Accused was charged causing unnecessary pain, suffering or injury to a dog for beating the dog. The dog had been barking. A witness observed the accused yell that he was going to kill the dog and then hold the dog down and punch it in the face with a closed fist approximately 5 times. The dog was yelping. He then dragged the dog into the house. The witness called the Humane Society. The witness had a prior issue with the accused’s cats. The witness was placing mouse traps in her garden to deter the cats and would place bags of their feces at the front door of the accused. She had previously reported the accused to the Humane Society for leaving his dog out in the rain. Another witness also testified to seeing the accused strike the dog. A vet that did not examine the dog testified that a dog hit in the manner indicated would suffer possible bruising and injury to internal organs and would suffer emotional harm. She indicated punching a dog is not an accepted dog training method.

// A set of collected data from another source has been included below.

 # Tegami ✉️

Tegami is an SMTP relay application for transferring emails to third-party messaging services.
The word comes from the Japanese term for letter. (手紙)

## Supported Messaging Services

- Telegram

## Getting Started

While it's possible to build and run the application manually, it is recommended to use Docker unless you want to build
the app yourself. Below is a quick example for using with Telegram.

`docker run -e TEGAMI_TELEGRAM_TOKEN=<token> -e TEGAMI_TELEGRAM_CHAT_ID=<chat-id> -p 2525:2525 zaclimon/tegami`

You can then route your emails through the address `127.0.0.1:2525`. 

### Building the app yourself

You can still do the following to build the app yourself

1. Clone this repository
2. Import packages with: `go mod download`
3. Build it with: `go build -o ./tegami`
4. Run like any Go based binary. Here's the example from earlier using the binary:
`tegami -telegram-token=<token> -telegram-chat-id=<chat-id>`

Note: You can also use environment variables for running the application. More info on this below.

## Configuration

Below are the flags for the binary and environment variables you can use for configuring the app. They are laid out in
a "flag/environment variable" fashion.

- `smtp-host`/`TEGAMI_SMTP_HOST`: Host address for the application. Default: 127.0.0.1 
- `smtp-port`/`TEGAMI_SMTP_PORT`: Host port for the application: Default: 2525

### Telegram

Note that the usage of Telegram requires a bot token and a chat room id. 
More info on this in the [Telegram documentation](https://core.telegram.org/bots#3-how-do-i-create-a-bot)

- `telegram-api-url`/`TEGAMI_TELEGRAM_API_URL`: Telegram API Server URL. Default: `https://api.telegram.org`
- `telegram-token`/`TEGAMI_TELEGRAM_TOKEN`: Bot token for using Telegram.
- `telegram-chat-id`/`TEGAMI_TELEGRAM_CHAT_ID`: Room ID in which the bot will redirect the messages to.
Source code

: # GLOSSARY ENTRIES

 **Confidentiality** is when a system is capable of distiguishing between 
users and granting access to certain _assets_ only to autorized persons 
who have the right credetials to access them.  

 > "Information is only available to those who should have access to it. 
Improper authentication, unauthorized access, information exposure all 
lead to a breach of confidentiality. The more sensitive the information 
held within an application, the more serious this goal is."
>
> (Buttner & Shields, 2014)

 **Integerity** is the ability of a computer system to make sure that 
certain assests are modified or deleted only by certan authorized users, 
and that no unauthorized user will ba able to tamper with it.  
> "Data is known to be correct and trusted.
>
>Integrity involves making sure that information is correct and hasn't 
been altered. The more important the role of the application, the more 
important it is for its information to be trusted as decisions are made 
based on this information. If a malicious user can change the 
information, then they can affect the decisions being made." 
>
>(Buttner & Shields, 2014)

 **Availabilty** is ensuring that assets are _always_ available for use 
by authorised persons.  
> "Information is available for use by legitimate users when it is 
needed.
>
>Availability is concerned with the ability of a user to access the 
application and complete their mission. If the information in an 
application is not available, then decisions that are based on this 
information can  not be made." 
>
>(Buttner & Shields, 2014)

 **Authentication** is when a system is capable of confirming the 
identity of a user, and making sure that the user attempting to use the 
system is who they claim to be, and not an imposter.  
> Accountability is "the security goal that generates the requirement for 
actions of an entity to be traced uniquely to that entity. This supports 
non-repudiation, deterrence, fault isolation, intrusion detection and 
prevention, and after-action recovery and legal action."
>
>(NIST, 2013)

The accused denied the incident completely. He indicated he did not hear about it from the Humane Society until 2 months later and in that time he had surrendered the dog to the Humane Society who ultimately destroyed it.

The court did not accept the evidence of the fist witness as there was no much animosity between the parties and her evidence was suspect. The 2nd witness was discounted because he did not immediately report. The Court found the incident occurred on the civil balance of probabilities but not on the criminal standard. The Court was also suspect whether there was pain, suffering or injury as the Humane Society did not take any steps to have the dog seized.

Not guilty.

R v Hunter, 2011 CarswellOnt 18570

Search and seizure Charter Application.

Accused charged with provincial offences of distress. The OPSCA had received a complaint that 5 or 6 horses were in a small pen with inadequate food and lack of water. The complainant letter to the OPSCA indicated the observations had been made from the roadway. Inspector attended the property and took photographs of the property. Unclear on the decision how much of the property she observed and from where. OPSCA receives a subsequent letter indicating the conditions had worsened. OSPCA and police then attend with a search warrant. Accused argues the initial OPSCA search was unreasonable and thus the warrant based on the observations was then unreasonable.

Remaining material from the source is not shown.